TASK OBJECTIVE: The listing below holds a line with "そもそも使い方が分からないと" and a line with "Explorer Setup <そのバージョン番号>.exe」をクリックでインストールできます。". Reproduce those two lines exactly, plus everything between them.
Segment Start: EXTRACTED ENTRIES
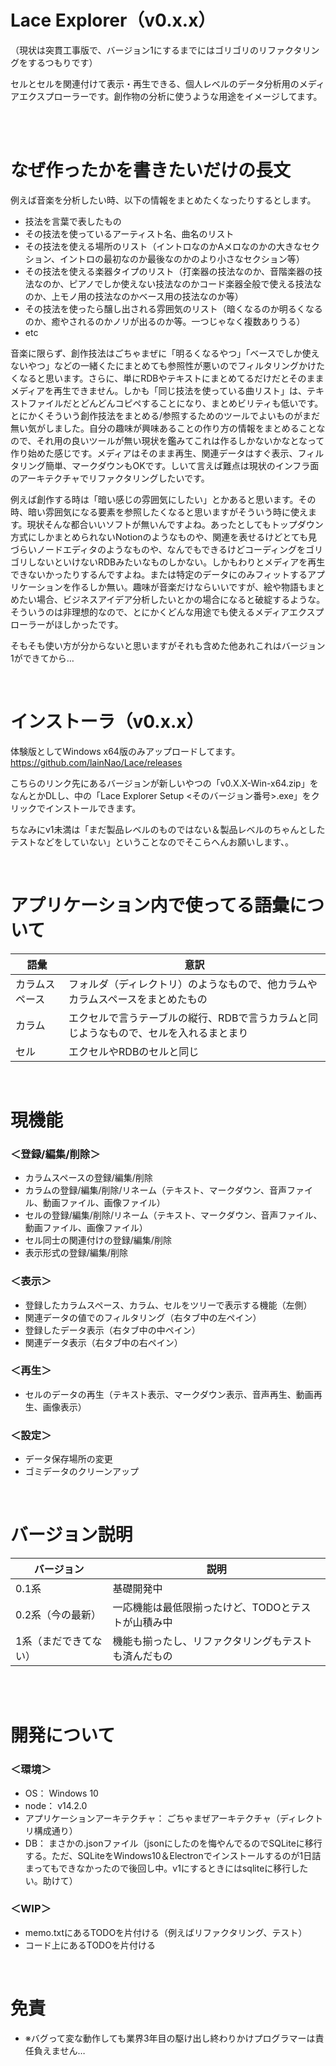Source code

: # Lace Explorer（v0.x.x）
（現状は突貫工事版で、バージョン1にするまでにはゴリゴリのリファクタリングをするつもりです）

セルとセルを関連付けて表示・再生できる、個人レベルのデータ分析用のメディアエクスプローラーです。創作物の分析に使うような用途をイメージしてます。

<br><br>

# なぜ作ったかを書きたいだけの長文

例えば音楽を分析したい時、以下の情報をまとめたくなったりするとします。

- 技法を言葉で表したもの
- その技法を使っているアーティスト名、曲名のリスト
- その技法を使える場所のリスト（イントロなのかAメロなのかの大きなセクション、イントロの最初なのか最後なのかのより小さなセクション等）
- その技法を使える楽器タイプのリスト（打楽器の技法なのか、音階楽器の技法なのか、ピアノでしか使えない技法なのかコード楽器全般で使える技法なのか、上モノ用の技法なのかベース用の技法なのか等）
- その技法を使ったら醸し出される雰囲気のリスト（暗くなるのか明るくなるのか、癒やされるのかノリが出るのか等。一つじゃなく複数ありうる）
- etc

音楽に限らず、創作技法はごちゃまぜに「明るくなるやつ」「ベースでしか使えないやつ」などの一緒くたにまとめても参照性が悪いのでフィルタリングかけたくなると思います。さらに、単にRDBやテキストにまとめてるだけだとそのままメディアを再生できません。しかも「同じ技法を使っている曲リスト」は、テキストファイルだとどんどんコピペすることになり、まとめビリティも低いです。とにかくそういう創作技法をまとめる/参照するためのツールでよいものがまだ無い気がしました。自分の趣味が興味あることの作り方の情報をまとめることなので、それ用の良いツールが無い現状を鑑みてこれは作るしかないかなとなって作り始めた感じです。メディアはそのまま再生、関連データはすぐ表示、フィルタリング簡単、マークダウンもOKです。しいて言えば難点は現状のインフラ面のアーキテクチャでリファクタリングしたいです。

例えば創作する時は「暗い感じの雰囲気にしたい」とかあると思います。その時、暗い雰囲気になる要素を参照したくなると思いますがそういう時に使えます。現状そんな都合いいソフトが無いんですよね。あったとしてもトップダウン方式にしかまとめられないNotionのようなものや、関連を表せるけどとても見づらいノードエディタのようなものや、なんでもできるけどコーディングをゴリゴリしないといけないRDBみたいなものしかない。しかもわりとメディアを再生できないかったりするんですよね。または特定のデータにのみフィットするアプリケーションを作るしか無い。趣味が音楽だけならいいですが、絵や物語もまとめたい場合、ビジネスアイデア分析したいとかの場合になると破綻するような。そういうのは非理想的なので、とにかくどんな用途でも使えるメディアエクスプローラーがほしかったです。

そもそも使い方が分からないと思いますがそれも含めた他あれこれはバージョン1ができてから…

<br>

# インストーラ（v0.x.x）
体験版としてWindows x64版のみアップロードしてます。
https://github.com/lainNao/Lace/releases

こちらのリンク先にあるバージョンが新しいやつの「v0.X.X-Win-x64.zip」をなんとかDLし、中の「Lace Explorer Setup <そのバージョン番号>.exe」をクリックでインストールできます。

ちなみにv1未満は「まだ製品レベルのものではない＆製品レベルのちゃんとしたテストなどをしていない」ということなのでそこらへんお願いします、。

<br>

# アプリケーション内で使ってる語彙について
| 語彙 | 意訳 |
| --- | --- |
| カラムスペース | フォルダ（ディレクトリ）のようなもので、他カラムやカラムスペースをまとめたもの |
| カラム | エクセルで言うテーブルの縦行、RDBで言うカラムと同じようなもので、セルを入れるまとまり |
| セル | エクセルやRDBのセルと同じ |

<br>

# 現機能
### ＜登録/編集/削除＞
- カラムスペースの登録/編集/削除
- カラムの登録/編集/削除/リネーム（テキスト、マークダウン、音声ファイル、動画ファイル、画像ファイル）
- セルの登録/編集/削除/リネーム（テキスト、マークダウン、音声ファイル、動画ファイル、画像ファイル）
- セル同士の関連付けの登録/編集/削除
- 表示形式の登録/編集/削除
### ＜表示＞
- 登録したカラムスペース、カラム、セルをツリーで表示する機能（左側）
- 関連データの値でのフィルタリング（右タブ中の左ペイン）
- 登録したデータ表示（右タブ中の中ペイン）
- 関連データ表示（右タブ中の右ペイン）
### ＜再生＞
- セルのデータの再生（テキスト表示、マークダウン表示、音声再生、動画再生、画像表示）
### ＜設定＞
- データ保存場所の変更
- ゴミデータのクリーンアップ

<br>

# バージョン説明
| バージョン | 説明 |
| --- | --- |
| 0.1系 | 基礎開発中 |
| 0.2系（今の最新） | 一応機能は最低限揃ったけど、TODOとテストが山積み中 |
| 1系（まだできてない） | 機能も揃ったし、リファクタリングもテストも済んだもの |

<br>


<br>

# 開発について
### ＜環境＞
- OS： Windows 10
- node： v14.2.0
- アプリケーションアーキテクチャ： ごちゃまぜアーキテクチャ（ディレクトリ構成通り）
- DB： まさかの.jsonファイル（jsonにしたのを悔やんでるのでSQLiteに移行する。ただ、SQLiteをWindows10＆Electronでインストールするのが1日詰まってもできなかったので後回し中。v1にするときにはsqliteに移行したい。助けて）

### ＜WIP＞
- memo.txtにあるTODOを片付ける（例えばリファクタリング、テスト）
- コード上にあるTODOを片付ける

<br>

# 免責
- ※バグって変な動作しても業界3年目の駆け出し終わりかけプログラマーは責任負えません…
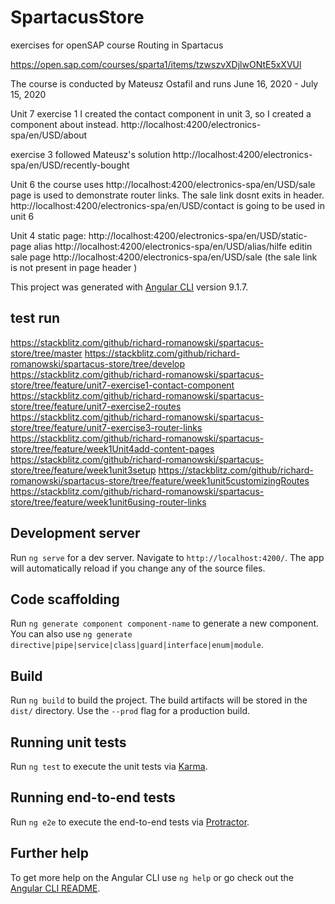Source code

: # SpartacusStore



exercises for openSAP course Routing in Spartacus

https://open.sap.com/courses/sparta1/items/tzwszvXDjlwONtE5xXVUl 

The course is conducted by Mateusz Ostafil and runs June 16, 2020 - July 15, 2020

Unit 7
exercise 1
I created the contact component in unit 3, so I created a component about instead. 
http://localhost:4200/electronics-spa/en/USD/about

exercise 3 
followed Mateusz's solution
http://localhost:4200/electronics-spa/en/USD/recently-bought


Unit 6
the course uses http://localhost:4200/electronics-spa/en/USD/sale page is used to demonstrate router links. The sale link dosnt exits in header.
http://localhost:4200/electronics-spa/en/USD/contact is going to be used in unit 6


Unit 4
static page:
http://localhost:4200/electronics-spa/en/USD/static-page
alias
http://localhost:4200/electronics-spa/en/USD/alias/hilfe
editin sale page 
http://localhost:4200/electronics-spa/en/USD/sale   (the sale link is not present in page header  )


This project was generated with [Angular CLI](https://github.com/angular/angular-cli) version 9.1.7.

## test run
https://stackblitz.com/github/richard-romanowski/spartacus-store/tree/master 
https://stackblitz.com/github/richard-romanowski/spartacus-store/tree/develop
https://stackblitz.com/github/richard-romanowski/spartacus-store/tree/feature/unit7-exercise1-contact-component
https://stackblitz.com/github/richard-romanowski/spartacus-store/tree/feature/unit7-exercise2-routes
https://stackblitz.com/github/richard-romanowski/spartacus-store/tree/feature/unit7-exercise3-router-links
https://stackblitz.com/github/richard-romanowski/spartacus-store/tree/feature/week1Unit4add-content-pages
https://stackblitz.com/github/richard-romanowski/spartacus-store/tree/feature/week1unit3setup
https://stackblitz.com/github/richard-romanowski/spartacus-store/tree/feature/week1unit5customizingRoutes
https://stackblitz.com/github/richard-romanowski/spartacus-store/tree/feature/week1unit6using-router-links


## Development server

Run `ng serve` for a dev server. Navigate to `http://localhost:4200/`. The app will automatically reload if you change any of the source files.

## Code scaffolding

Run `ng generate component component-name` to generate a new component. You can also use `ng generate directive|pipe|service|class|guard|interface|enum|module`.

## Build

Run `ng build` to build the project. The build artifacts will be stored in the `dist/` directory. Use the `--prod` flag for a production build.

## Running unit tests

Run `ng test` to execute the unit tests via [Karma](https://karma-runner.github.io).

## Running end-to-end tests

Run `ng e2e` to execute the end-to-end tests via [Protractor](http://www.protractortest.org/).

## Further help

To get more help on the Angular CLI use `ng help` or go check out the [Angular CLI README](https://github.com/angular/angular-cli/blob/master/README.md).
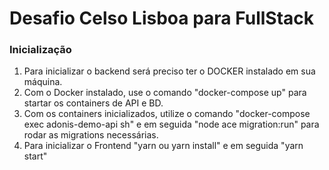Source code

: # Desafio Celso Lisboa para FullStack

### Inicialização

1. Para inicializar o backend será preciso ter o DOCKER instalado em sua máquina.
2. Com o Docker instalado, use o comando "docker-compose up" para startar os containers de API e BD.
3. Com os containers inicializados, utilize o comando "docker-compose exec adonis-demo-api sh" e em seguida "node ace migration:run" para rodar as migrations necessárias.
4. Para inicializar o Frontend "yarn ou yarn install" e em seguida "yarn start"
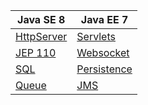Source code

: Java SE 8  | Java EE 7
------------- | -------------
[HttpServer](http://docs.oracle.com/javase/8/docs/jre/api/net/httpserver/spec/com/sun/net/httpserver/HttpServer.html)  | [Servlets](https://docs.oracle.com/javaee/7/api/javax/servlet/package-summary.html)
[JEP 110](https://bugs.openjdk.java.net/browse/JDK-8042950)  | [Websocket](https://docs.oracle.com/javaee/7/api/javax/websocket/package-summary.html)
[SQL](https://docs.oracle.com/javase/8/docs/api/java/sql/package-summary.html)  | [Persistence](https://docs.oracle.com/javaee/7/api/javax/persistence/package-summary.html)
[Queue](https://docs.oracle.com/javase/8/docs/api/java/util/Queue.html)  | [JMS](https://docs.oracle.com/javaee/7/api/javax/jms/package-summary.html)

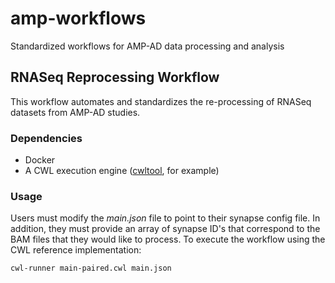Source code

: # amp-workflows
Standardized workflows for AMP-AD data processing and analysis

## RNASeq Reprocessing Workflow
This workflow automates and standardizes the re-processing of RNASeq datasets from AMP-AD studies. 

### Dependencies 
* Docker
* A CWL execution engine ([cwltool](https://github.com/common-workflow-language/cwltool), for example)
### Usage
Users must modify the *main.json* file to point to their synapse config file.  In addition, they must provide an array of synapse ID's that correspond to the BAM files that they would like to process.  To execute the workflow using the CWL reference implementation:

`cwl-runner main-paired.cwl main.json`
Segment End: EXTRACTED ENTRIES
TASK SOLUTION:
そもそも使い方が分からないと思いますがそれも含めた他あれこれはバージョン1ができてから…

<br>

# インストーラ（v0.x.x）
体験版としてWindows x64版のみアップロードしてます。
https://github.com/lainNao/Lace/releases

こちらのリンク先にあるバージョンが新しいやつの「v0.X.X-Win-x64.zip」をなんとかDLし、中の「Lace Explorer Setup <そのバージョン番号>.exe」をクリックでインストールできます。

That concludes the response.